El conflicto entre lo que en su actual estado de ánimo espera el público que logre la ciencia para satisfacer esperanzas populares y lo que está realmente a su alcance es un tema serio porque, aunque todos los verdaderos científicos reconocieran las limitaciones de lo que pueden hacer en el campo de los asuntos humanos, mientras la gente espere más, siempre habrá alguno que pretenda, y quizá crea honradamente, que puede hacer más por atender las demandas populares de lo que realmente él puede hacer. A menudo es bastante difícil para el experto, e indudablemente en muchos casos imposible para el lego, distinguir entre afirmaciones legítimas e ilegítimas desarrolladas en nombre de la ciencia. La enorme publicidad dada recientemente por los medios de comunicación a un informa que se pronuncia en nombre de la ciencia sobre Los límites del crecimiento y el silencio de esos mismos medios acerca de la devastadora crítica que ha recibido este informe por los expertos competentes,[6] debe hacer a uno algo aprensivo acerca del uso que puede darse al prestigio de la ciencia. Pero no es en modo alguno solo en el campo de la economía en el que se hacen afirmaciones de largo alcance en nombre de una dirección más científica de todas las actividades humanas y la conveniencia de reemplazar los procesos espontáneos por un “control humano consciente”. Si no me equivoco, psicología, psiquiatría y algunas ramas de la sociología, por no hablar de la llamada filosofía de la historia, están incluso más afectadas por lo que he llamado el prejuicio científico y por afirmaciones engañosas de lo que puede lograr la ciencia.[7]

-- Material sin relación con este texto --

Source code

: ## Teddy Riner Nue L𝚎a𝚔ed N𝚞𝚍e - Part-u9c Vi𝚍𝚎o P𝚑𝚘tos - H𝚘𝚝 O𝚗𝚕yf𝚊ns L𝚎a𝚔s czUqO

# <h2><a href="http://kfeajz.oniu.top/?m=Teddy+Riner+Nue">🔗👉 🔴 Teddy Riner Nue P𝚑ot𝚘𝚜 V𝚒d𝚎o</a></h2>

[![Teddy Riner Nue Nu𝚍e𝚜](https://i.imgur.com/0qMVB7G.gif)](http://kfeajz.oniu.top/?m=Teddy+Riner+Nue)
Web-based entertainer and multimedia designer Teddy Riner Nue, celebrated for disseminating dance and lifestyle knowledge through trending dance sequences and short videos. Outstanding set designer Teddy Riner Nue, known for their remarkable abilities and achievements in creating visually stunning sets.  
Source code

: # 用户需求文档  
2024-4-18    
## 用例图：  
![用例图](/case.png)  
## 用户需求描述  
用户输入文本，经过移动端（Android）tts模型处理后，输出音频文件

Si queremos salvaguardar la reputación de la ciencia y evitar la arrogación de conocimiento basada en una similitud superficial del procedimiento con el de las ciencias físicas, tendrá que dirigirse mucho esfuerzo hacia desacreditar esas arrogaciones, algunas de las cuales se han convertido ahora mismo en los intereses creados de departamentos universitarios establecidos. No podemos estar lo bastante agradecidos a filósofos de la ciencia tan modernos como Sir Karl Popper por darnos un test por el que podemos distinguir entre lo que podemos aceptar como científico y lo que no, un test que estoy seguro de que no aprobarían algunas doctrinas ahora ampliamente aceptadas como científicas. Sin embargo, hay algunos problemas especiales, en relación con aquellos fenómenos esencialmente complejos, de los cuales las estructuras sociales son un ejemplo importante, que me hacen desear replantear en conclusión en términos más generales las razones por las que en estos campos no solo son los únicos obstáculos absolutos para la predicción de eventos concretos, sino por qué actuar como si poseyéramos conocimiento científico que nos permita trascenderlos puede convertirse en sí mismo en un serio obstáculo al avance del intelecto humano.

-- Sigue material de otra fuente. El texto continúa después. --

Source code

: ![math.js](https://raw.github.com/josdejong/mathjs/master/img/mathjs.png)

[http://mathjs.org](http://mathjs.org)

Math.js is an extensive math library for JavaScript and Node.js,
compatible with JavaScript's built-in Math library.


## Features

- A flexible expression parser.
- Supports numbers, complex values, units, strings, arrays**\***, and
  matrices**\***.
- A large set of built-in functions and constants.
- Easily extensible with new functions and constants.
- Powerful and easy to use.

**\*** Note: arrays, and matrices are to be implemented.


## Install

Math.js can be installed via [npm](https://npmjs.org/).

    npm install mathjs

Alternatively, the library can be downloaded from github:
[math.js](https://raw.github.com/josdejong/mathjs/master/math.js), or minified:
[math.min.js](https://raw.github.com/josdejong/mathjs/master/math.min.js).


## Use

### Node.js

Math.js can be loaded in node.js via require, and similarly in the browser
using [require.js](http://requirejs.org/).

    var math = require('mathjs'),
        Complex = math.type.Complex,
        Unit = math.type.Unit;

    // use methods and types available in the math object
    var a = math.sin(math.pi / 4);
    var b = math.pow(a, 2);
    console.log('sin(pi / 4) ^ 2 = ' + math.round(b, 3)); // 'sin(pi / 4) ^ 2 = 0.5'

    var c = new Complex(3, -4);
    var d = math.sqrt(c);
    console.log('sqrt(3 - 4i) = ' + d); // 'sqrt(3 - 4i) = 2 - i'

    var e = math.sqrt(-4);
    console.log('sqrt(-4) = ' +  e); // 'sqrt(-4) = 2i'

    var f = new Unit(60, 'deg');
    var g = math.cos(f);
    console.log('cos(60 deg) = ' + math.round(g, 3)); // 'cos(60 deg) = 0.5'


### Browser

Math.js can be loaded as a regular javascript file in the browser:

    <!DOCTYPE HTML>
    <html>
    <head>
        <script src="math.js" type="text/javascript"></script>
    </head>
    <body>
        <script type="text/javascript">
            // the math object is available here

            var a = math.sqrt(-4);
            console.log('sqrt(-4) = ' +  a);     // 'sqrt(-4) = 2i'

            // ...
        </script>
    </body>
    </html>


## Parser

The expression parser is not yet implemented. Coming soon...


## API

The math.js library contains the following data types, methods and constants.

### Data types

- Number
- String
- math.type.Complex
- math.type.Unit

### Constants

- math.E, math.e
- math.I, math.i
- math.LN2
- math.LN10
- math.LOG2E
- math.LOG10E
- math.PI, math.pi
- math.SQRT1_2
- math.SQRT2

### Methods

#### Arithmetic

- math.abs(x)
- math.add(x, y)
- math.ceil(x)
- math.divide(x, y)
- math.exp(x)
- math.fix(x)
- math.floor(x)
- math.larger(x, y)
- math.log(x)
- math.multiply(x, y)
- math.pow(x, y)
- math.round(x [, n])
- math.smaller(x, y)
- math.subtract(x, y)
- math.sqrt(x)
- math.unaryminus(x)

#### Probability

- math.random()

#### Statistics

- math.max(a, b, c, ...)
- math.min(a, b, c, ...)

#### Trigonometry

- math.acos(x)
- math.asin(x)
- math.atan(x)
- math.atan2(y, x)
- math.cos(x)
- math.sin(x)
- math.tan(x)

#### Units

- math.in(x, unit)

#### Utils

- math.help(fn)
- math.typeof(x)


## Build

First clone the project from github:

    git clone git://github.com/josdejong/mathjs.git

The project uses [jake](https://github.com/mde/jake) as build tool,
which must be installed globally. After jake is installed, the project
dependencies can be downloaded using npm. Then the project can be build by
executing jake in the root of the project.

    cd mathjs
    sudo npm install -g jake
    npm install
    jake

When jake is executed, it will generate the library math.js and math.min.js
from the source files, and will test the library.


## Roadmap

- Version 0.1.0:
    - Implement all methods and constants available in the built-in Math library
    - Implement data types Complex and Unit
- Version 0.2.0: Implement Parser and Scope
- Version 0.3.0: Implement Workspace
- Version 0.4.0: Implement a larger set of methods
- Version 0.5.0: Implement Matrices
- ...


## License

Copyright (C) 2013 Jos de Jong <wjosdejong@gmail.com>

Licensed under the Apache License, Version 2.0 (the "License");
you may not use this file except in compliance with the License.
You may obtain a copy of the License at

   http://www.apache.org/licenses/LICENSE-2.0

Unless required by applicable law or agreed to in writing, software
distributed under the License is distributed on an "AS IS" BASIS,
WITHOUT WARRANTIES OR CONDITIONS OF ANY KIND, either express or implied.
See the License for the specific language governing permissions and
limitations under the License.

Lo principal que debemos recordar es que el avance grande y rápido de las ciencias físicas tuvo lugar en campos en los que demostró que la explicación y predicción podía basarse en leyes que explicaban los fenómenos observados como funciones de comparativamente pocas variables (ya fueran hechos concretos o frecuencias relativas de eventos). Esta puede incluso ser la razón última por la que caracterizamos estos ámbitos como “físicos” frente a otros con estructuras más altamente organizadas, que he llamado aquí fenómenos esencialmente complejos. No hay razón por las que la postura deba ser la misma en los primeros campos que en los últimos. Las dificultades que encontramos en los últimos no son, como podría sospecharse en principio, dificultades sobre la formulación de teorías para la explicación de los eventos observados (aunque causan también dificultades especiales para probar explicaciones propuestas y por tanto para eliminar malas teorías). Se deben al problema principal que aparece cuando aplicamos nuestras teorías a cualquier situación particular en el mundo real.

Una teoría de los fenómenos esencialmente complejos debe referirse a un gran número de hechos concretos y para derivar de ella una predicción, o probarla, tenemos que verificar todos estos hechos concretos. Una vez consigamos esto, no tendremos especial dificultad en deducir predicciones comprobables: con la ayuda de computadoras modernas, debería ser bastante fácil insertar estos datos en los espacios apropiados de la fórmula teórica y deducir una predicción. La dificultad real, a cuya solución la ciencia tiene poco que contribuir y que a veces es realmente irresoluble, consiste en la verificación de los hechos particulares.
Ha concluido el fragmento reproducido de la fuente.